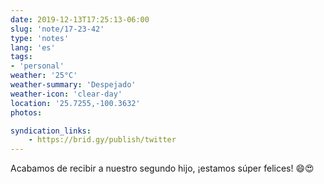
 ```yaml
---
date: 2019-12-13T17:25:13-06:00
slug: 'note/17-23-42'
type: 'notes'
lang: 'es'
tags:
- 'personal'
weather: '25°C'
weather-summary: 'Despejado'
weather-icon: 'clear-day'
location: '25.7255,-100.3632'
photos:

syndication_links:
    - https://brid.gy/publish/twitter
---
```

Acabamos de recibir a nuestro segundo hijo, ¡estamos súper felices! 😄😍 
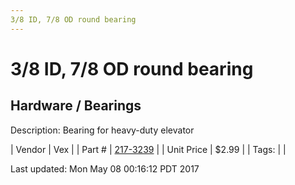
 ```yaml
---
3/8 ID, 7/8 OD round bearing
---
```

# 3/8 ID, 7/8 OD round bearing
## Hardware / Bearings
Description: 	Bearing for heavy-duty elevator 

| Vendor | Vex | 
| Part # | [217-3239](http://www.vexrobotics.com/vexpro/hardware/bearings.html) | 
| Unit Price | $2.99 | 
| Tags: |  | 

Last updated: Mon May 08 00:16:12 PDT 2017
_ _ _ _
WHAT TO WORK ON:
Only one thing belongs in the reply: the exact lines of the listing above, from the one with "Vendor | Vex |" through its last line.

WORKED SOLUTION:
| Vendor | Vex | 
| Part # | [217-3239](http://www.vexrobotics.com/vexpro/hardware/bearings.html) | 
| Unit Price | $2.99 | 
| Tags: |  | 

Last updated: Mon May 08 00:16:12 PDT 2017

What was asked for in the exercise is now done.